On Christmas Eve, Heanue paused in the midst of the preparations for Midnight Mass to speak of the baby who had appeared so miraculously as this holy night neared. He recalled the sight of the living child in the manger as a reaffirmation of his faith and of his calling, which is to say of life itself.
“It reaffirmed for me the beauty of life, the gift of life that we all share, regardless of age, regardless of race or ethnicity or religion,” he said. “It continues to grow and mature to old age and through it all life never becomes less precious.”
He noted that he had not planned for the crèche to be set up until closer to Christmas. It was only because he had forgotten to tell the custodian to hold off that the manger scene was there when the mother came in with the baby. And the video shows that the baby had been alone only minutes before he was discovered.
“It is a beautiful Christmas story about how God’s providence works,” he said. “That God is present, as if we didn’t already know that, that God is working in the midst of all this.”

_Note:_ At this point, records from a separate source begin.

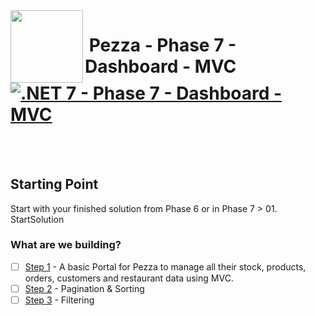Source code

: <img align="left" width="116" height="116" src="../../pezza-logo.png" />

# &nbsp;**Pezza - Phase 7 - Dashboard - MVC** [![.NET 7 - Phase 7 - Dashboard - MVC](https://github.com/entelect-incubator/.NET/actions/workflows/dotnet-phase7-dashboard-mvc.yml/badge.svg)](https://github.com/entelect-incubator/.NET/actions/workflows/dotnet-phase7-dashboard-mvc.yml)

<br/><br/>

## **Starting Point**

Start with your finished solution from Phase 6 or in Phase 7 > 01. StartSolution

### **What are we building?**

- [ ] [Step 1](https://github.com/entelect-incubator/.NET/tree/master/Phase%207/Dashboard/MVC/Step%201) - A basic Portal for Pezza to manage all their stock, products, orders, customers and restaurant data using MVC.
- [ ] [Step 2](https://github.com/entelect-incubator/.NET/tree/master/Phase%207/Dashboard/MVC/Step%202) - Pagination & Sorting
- [ ] [Step 3](https://github.com/entelect-incubator/.NET/tree/master/Phase%207/Dashboard/MVC/Step%203) - Filtering
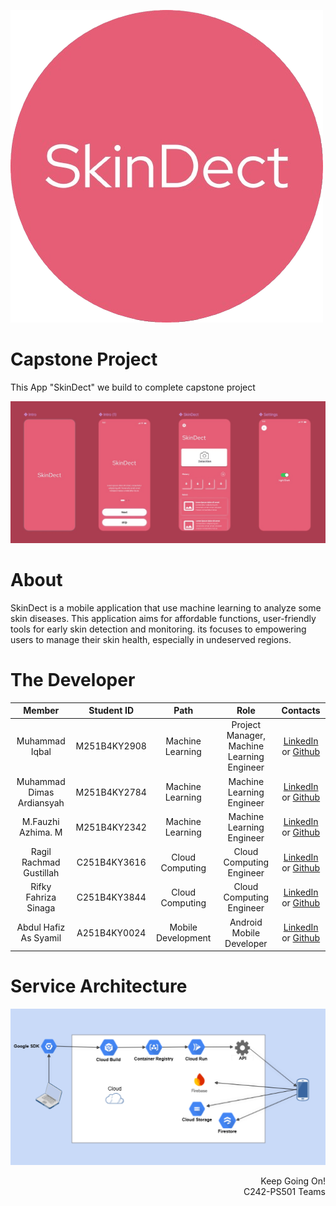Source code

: ![image SkinDect](Logo/LogoSkinDect.png)


# Capstone Project

This App "SkinDect" we build to complete capstone project

![SkinDect](Logo/tampilan.jpg)

# About

SkinDect is a mobile application that use machine learning to analyze some skin diseases. This application aims for affordable functions, user-friendly tools for early skin detection and monitoring. its focuses to empowering users to manage their skin health, especially in undeserved regions.

# The Developer

|          Member           |  Student ID  |        Path        |                    Role                    |                                                       Contacts                                                        |
| :-----------------------: | :----------: | :----------------: | :----------------------------------------: | :-------------------------------------------------------------------------------------------------------------------: |
|      Muhammad Iqbal       | M251B4KY2908 |  Machine Learning  | Project Manager, Machine Learning Engineer |             [LinkedIn](https://www.linkedin.com/in/m-iqbal-cpu/) or [Github](https://github.com/ball-cpu)             |
| Muhammad Dimas Ardiansyah | M251B4KY2784 |  Machine Learning  |         Machine Learning Engineer          | [LinkedIn](https://www.linkedin.com/in/muhammad-dimas-ardiansyah-393b08258/) or [Github](https://github.com/0rigin4l) |
|    M.Fauzhi Azhima. M     | M251B4KY2342 |  Machine Learning  |         Machine Learning Engineer          |      [LinkedIn](https://www.linkedin.com/in/m-fauzhi-azhima-774891327/) or [Github](https://github.com/Fauzinih)      |
|  Ragil Rachmad Gustillah  | C251B4KY3616 |  Cloud Computing   |          Cloud Computing Engineer          |  [LinkedIn](https://www.linkedin.com/in/ragil-rachmad-gustillah-427532247/) or [Github](https://github.com/Rageels)   |
|   Rifky Fahriza Sinaga    | C251B4KY3844 |  Cloud Computing   |          Cloud Computing Engineer          |          [LinkedIn](https://www.linkedin.com/in/rifkysinaga/) or [Github](https://github.com/BubbleXProject)          |
|   Abdul Hafiz As Syamil   | A251B4KY0024 | Mobile Development |          Android Mobile Developer          |                                 [LinkedIn]() or [Github](https://github.com/assyamil)                                 |

# Service Architecture
![SkinDect](Logo/ServiceArchitecture.png)

<!-- # License -->

<!-- Distributed under the MIT License. See `LICENSE` for more information. -->

<p align="right"> Keep Going On!<br>  C242-PS501 Teams </p>
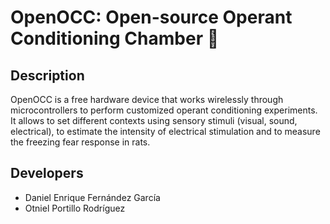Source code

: # OpenOCC: Open-source Operant Conditioning Chamber 🐁
## Description
OpenOCC is a free hardware device that works wirelessly through microcontrollers to perform customized operant conditioning experiments. It allows to set different contexts using sensory stimuli (visual, sound, electrical), to estimate the intensity of electrical stimulation and to measure the freezing fear response in rats.
## Developers
- Daniel Enrique Fernández García
- Otniel Portillo Rodríguez
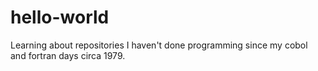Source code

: # hello-world
Learning about repositories
I haven't done programming since my cobol and fortran days circa 1979.
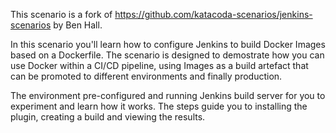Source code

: This scenario is a fork of https://github.com/katacoda-scenarios/jenkins-scenarios by Ben Hall.

In this scenario you'll learn how to configure Jenkins to build Docker Images based on a Dockerfile. The scenario is designed to demostrate how you can use Docker within a CI/CD pipeline, using Images as a build artefact that can be promoted to different environments and finally production.

The environment pre-configured and running Jenkins build server for you to experiment and learn how it works. The steps guide you to installing the plugin, creating a build and viewing the results.
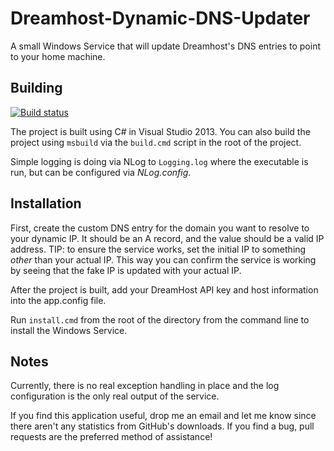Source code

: Dreamhost-Dynamic-DNS-Updater
=============================

A small Windows Service that will update Dreamhost's DNS entries to point to your home machine.

## Building ##

[![Build status](https://ci.appveyor.com/api/projects/status/rb58kg4hcaqlx3qq?svg=true)](https://ci.appveyor.com/project/mattgwagner/dreamhost-dynamic-dns-updater)

The project is built using C# in Visual Studio 2013. You can also build the project using `msbuild` via the `build.cmd` script in the root of the project.

Simple logging is doing via NLog to `Logging.log` where the executable is run, but can be configured via *NLog.config*.

## Installation ##
First, create the custom DNS entry for the domain you want to resolve to your dynamic IP.
It should be an A record, and the value should be a valid IP address.
TIP: to ensure the service works, set the initial IP to something *other* than your actual IP. This way you can confirm the service is working by seeing that the fake IP is updated with your actual IP.

After the project is built, add your DreamHost API key and host information into the app.config file.

Run `install.cmd` from the root of the directory from the command line to install the Windows Service.

## Notes ##

Currently, there is no real exception handling in place and the log configuration is the only real output of the service.

If you find this application useful, drop me an email and let me know since there aren't any statistics from GitHub's downloads. If you find a bug, pull requests are the preferred method of assistance!
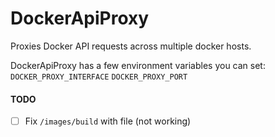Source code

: DockerApiProxy
==============

Proxies Docker API requests across multiple docker hosts.

DockerApiProxy has a few environment variables you can set:
`DOCKER_PROXY_INTERFACE`
`DOCKER_PROXY_PORT`

#### TODO

- [ ] Fix `/images/build` with file (not working)
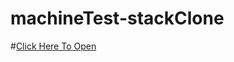 # machineTest-stackClone
#[Click Here To Open]( https://98anjana.github.io/machineTest-stackClone/)
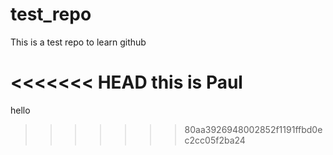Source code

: # test_repo
This is a test repo to learn github

<<<<<<< HEAD
this is Paul
=======
hello
>>>>>>> 80aa3926948002852f1191ffbd0ec2cc05f2ba24
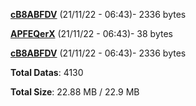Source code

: [**cB8ABFDV**](/data/cB8ABFDV.txt) (21/11/22 - 06:43)- 2336 bytes

[**APFEQerX**](/data/APFEQerX.txt) (21/11/22 - 06:43)- 38 bytes

[**cB8ABFDV**](/data/cB8ABFDV.txt) (21/11/22 - 06:43)- 2336 bytes

**Total Datas**: 4130

**Total Size**: 22.88 MB / 22.9 MB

Dozens of people had expressed interest in adopting the boy, though he may yet be returned to his mother. Heanue would love to see this story gone viral inspire people to adopt others among the countless thousands of children who are available for adoption nationwide.
While John the Baptist was born to his mother after she despaired of ever having children, Heanue hopes that this new John will inspire people to bring a child into their lives.
Heanue also hopes that this story will also inpire other young mothers to seek help in the face of panic. He had told his parishioners that they should be proud that the mother of this child came to their church.
“This is something to rejoice in,” he said.
He reported that he feels a link with the mother as well as with the baby, though she remains anonymous.
“She could walk past me and say hello to me every day and I wouldn’t know who she was,” Heanue said.
He calls this, “The beauty of her anonymity,” adding, “She’s safe in her anonymity.”
For all Heanue knows, the mother will be at Midnight Mass when the figure of the baby Jesus is carried in procession to the manager, where all the other figures and the animals are now in place.
“They’re all there now,” Heanue said. “Everything is where it should be, it’s all set.”
The figure of the Baby Jesus will then he placed in the crèche where the living baby had been left in a real life tale that will be told in churches across the country and even other countries this Christmas.
“It’s a good story,” Heanue said. “It’s just a happy story.”